(Records from a data source)
* * * * * * *
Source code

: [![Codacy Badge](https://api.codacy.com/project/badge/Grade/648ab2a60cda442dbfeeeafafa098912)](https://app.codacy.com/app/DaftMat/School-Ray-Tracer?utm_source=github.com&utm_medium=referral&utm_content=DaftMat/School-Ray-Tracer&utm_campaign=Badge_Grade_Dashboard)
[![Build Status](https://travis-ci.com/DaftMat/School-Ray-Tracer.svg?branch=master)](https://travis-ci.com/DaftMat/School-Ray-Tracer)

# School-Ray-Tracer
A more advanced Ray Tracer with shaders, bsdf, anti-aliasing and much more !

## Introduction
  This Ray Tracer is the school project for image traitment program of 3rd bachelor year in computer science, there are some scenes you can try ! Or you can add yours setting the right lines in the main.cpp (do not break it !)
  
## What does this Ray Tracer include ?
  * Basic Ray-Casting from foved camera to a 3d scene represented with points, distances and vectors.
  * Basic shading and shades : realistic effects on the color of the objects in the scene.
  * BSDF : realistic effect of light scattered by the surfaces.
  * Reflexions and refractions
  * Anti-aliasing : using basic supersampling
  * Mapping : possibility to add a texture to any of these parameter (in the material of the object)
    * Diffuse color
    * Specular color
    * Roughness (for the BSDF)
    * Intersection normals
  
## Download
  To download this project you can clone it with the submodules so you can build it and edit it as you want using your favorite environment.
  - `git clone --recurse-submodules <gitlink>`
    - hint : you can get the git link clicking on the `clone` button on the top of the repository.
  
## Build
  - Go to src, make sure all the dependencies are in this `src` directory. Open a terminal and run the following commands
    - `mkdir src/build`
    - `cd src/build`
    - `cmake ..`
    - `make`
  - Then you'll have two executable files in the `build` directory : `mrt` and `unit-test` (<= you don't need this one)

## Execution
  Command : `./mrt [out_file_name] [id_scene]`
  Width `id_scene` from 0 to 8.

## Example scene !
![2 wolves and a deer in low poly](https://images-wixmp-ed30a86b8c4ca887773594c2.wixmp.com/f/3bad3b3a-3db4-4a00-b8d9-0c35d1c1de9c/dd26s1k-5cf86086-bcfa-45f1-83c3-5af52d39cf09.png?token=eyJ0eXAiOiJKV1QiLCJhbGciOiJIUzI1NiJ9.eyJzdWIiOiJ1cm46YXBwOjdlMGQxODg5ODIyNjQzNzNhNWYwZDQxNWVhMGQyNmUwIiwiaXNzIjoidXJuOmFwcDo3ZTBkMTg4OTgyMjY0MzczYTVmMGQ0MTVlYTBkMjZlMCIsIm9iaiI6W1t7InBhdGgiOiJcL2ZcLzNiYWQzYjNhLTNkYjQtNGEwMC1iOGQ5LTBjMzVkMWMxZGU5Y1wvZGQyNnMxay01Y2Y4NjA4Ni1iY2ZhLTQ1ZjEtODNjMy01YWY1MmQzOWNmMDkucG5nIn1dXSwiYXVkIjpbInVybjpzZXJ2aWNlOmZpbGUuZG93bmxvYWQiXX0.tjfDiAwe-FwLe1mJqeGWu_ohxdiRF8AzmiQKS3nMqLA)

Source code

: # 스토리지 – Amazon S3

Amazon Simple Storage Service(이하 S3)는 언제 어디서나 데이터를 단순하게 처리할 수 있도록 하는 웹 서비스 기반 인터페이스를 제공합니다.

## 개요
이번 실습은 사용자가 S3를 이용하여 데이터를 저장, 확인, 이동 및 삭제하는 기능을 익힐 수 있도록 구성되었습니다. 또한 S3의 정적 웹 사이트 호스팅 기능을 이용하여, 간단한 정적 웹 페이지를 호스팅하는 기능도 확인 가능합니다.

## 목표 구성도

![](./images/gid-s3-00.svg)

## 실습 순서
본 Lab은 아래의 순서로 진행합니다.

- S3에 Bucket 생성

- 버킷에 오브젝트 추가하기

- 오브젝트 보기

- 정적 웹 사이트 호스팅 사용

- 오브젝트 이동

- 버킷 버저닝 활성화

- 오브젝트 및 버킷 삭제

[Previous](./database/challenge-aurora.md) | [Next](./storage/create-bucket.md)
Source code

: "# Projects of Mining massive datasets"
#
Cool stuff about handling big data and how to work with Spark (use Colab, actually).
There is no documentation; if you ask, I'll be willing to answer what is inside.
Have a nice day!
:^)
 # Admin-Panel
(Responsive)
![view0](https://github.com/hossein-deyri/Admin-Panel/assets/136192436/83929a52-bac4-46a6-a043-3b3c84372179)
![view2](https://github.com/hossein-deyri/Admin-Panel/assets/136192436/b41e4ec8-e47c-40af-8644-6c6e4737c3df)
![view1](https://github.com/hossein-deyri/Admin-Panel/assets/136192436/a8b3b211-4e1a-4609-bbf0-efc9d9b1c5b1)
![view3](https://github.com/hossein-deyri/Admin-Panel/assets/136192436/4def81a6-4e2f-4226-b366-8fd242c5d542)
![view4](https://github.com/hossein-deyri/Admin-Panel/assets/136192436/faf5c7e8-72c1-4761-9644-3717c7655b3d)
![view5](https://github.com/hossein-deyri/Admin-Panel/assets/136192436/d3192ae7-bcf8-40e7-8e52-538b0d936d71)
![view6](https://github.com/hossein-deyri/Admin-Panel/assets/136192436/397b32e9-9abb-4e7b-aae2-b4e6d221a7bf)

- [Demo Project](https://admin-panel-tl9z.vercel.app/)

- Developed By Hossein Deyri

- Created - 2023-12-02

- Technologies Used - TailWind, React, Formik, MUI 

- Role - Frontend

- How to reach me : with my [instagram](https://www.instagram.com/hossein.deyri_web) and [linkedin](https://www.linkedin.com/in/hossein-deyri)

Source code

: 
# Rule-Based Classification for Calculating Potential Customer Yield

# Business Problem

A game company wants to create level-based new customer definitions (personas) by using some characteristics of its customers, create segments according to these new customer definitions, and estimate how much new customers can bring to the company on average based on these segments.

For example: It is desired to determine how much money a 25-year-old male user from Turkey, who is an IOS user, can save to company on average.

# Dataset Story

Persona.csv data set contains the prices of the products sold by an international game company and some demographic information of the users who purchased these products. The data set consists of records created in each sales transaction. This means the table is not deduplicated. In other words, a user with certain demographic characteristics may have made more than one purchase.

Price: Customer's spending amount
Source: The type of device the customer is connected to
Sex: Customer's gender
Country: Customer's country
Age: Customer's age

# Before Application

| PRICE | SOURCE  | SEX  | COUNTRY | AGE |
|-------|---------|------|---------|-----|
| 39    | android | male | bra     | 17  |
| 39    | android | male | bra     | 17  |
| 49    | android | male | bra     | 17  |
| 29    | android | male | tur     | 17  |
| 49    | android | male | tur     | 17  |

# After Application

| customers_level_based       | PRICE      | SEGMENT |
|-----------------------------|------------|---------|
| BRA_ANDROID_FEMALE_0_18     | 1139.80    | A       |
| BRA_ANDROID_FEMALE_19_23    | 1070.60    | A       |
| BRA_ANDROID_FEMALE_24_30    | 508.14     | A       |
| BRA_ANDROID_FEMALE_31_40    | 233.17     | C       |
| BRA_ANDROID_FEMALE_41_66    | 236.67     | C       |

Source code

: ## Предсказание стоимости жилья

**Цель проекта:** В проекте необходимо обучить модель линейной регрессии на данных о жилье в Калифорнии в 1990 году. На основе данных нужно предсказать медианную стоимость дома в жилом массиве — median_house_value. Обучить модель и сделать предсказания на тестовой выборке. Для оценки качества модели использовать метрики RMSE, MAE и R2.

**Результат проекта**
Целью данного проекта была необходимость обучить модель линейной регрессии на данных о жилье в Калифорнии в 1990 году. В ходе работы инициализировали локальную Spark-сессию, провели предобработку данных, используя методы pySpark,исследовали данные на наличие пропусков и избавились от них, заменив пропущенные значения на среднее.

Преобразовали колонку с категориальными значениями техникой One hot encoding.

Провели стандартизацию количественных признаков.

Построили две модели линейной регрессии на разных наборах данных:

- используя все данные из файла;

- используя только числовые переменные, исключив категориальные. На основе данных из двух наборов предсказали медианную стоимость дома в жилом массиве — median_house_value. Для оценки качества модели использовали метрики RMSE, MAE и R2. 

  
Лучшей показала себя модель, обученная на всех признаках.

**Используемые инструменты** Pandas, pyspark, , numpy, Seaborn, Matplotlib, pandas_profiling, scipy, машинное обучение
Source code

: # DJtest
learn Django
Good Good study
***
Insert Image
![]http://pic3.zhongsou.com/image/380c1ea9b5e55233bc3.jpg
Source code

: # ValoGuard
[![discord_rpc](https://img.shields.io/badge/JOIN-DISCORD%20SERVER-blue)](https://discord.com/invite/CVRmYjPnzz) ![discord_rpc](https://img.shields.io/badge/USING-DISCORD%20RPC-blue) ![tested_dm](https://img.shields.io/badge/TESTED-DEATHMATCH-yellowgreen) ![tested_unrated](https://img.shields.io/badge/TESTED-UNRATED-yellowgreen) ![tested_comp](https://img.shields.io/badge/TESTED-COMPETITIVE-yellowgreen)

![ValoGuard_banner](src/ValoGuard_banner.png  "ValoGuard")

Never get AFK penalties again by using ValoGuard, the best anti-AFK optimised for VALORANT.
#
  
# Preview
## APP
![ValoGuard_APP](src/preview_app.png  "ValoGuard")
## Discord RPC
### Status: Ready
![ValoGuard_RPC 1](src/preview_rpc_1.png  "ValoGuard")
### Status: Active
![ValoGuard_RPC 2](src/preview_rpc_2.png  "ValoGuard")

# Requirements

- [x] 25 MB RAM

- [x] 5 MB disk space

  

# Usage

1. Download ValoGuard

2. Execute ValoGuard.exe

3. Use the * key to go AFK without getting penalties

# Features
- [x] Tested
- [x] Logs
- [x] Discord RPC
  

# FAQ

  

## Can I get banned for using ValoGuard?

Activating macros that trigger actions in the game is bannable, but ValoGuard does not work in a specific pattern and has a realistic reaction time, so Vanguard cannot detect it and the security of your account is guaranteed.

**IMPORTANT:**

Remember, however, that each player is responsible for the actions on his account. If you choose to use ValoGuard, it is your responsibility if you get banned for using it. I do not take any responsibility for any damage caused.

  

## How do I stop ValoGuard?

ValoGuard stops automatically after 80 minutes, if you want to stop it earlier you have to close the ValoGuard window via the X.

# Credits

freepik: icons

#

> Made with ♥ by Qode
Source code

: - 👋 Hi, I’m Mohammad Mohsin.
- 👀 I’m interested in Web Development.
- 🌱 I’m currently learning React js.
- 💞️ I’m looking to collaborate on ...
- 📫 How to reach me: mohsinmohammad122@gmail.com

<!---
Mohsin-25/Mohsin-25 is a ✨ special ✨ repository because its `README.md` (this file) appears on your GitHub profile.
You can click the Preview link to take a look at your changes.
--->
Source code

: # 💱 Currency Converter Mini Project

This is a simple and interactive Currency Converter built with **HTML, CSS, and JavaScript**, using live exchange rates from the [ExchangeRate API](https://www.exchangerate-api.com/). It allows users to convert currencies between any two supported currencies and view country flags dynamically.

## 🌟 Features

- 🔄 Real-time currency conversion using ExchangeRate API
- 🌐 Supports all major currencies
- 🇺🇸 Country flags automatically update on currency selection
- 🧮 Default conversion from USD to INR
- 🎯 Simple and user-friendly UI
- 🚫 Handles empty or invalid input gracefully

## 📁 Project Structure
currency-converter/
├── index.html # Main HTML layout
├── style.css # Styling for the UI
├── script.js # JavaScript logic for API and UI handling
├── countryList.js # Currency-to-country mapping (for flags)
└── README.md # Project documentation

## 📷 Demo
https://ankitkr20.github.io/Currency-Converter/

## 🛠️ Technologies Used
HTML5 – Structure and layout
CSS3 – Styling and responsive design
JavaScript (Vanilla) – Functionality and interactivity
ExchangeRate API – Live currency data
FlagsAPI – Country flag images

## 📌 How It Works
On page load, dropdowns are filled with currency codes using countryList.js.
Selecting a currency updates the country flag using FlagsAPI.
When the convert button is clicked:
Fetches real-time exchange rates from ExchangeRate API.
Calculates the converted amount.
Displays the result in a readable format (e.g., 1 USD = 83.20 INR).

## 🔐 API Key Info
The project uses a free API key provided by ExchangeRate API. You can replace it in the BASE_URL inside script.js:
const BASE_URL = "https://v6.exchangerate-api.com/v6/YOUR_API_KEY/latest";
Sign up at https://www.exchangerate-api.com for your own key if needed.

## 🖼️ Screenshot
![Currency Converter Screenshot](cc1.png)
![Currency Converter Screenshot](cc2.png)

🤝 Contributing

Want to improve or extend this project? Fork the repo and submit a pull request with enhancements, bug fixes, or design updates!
* * * * * * *
*Required work:*
Of all the entries above, output exactly the lines between the one holding "Activating macros that" and the one holding "Converter Mini Project", inclusive.

*Output for this task:*
Activating macros that trigger actions in the game is bannable, but ValoGuard does not work in a specific pattern and has a realistic reaction time, so Vanguard cannot detect it and the security of your account is guaranteed.

**IMPORTANT:**

Remember, however, that each player is responsible for the actions on his account. If you choose to use ValoGuard, it is your responsibility if you get banned for using it. I do not take any responsibility for any damage caused.

  

## How do I stop ValoGuard?

ValoGuard stops automatically after 80 minutes, if you want to stop it earlier you have to close the ValoGuard window via the X.

# Credits

freepik: icons

#

> Made with ♥ by Qode
Source code

: - 👋 Hi, I’m Mohammad Mohsin.
- 👀 I’m interested in Web Development.
- 🌱 I’m currently learning React js.
- 💞️ I’m looking to collaborate on ...
- 📫 How to reach me: mohsinmohammad122@gmail.com

<!---
Mohsin-25/Mohsin-25 is a ✨ special ✨ repository because its `README.md` (this file) appears on your GitHub profile.
You can click the Preview link to take a look at your changes.
--->
Source code

: # 💱 Currency Converter Mini Project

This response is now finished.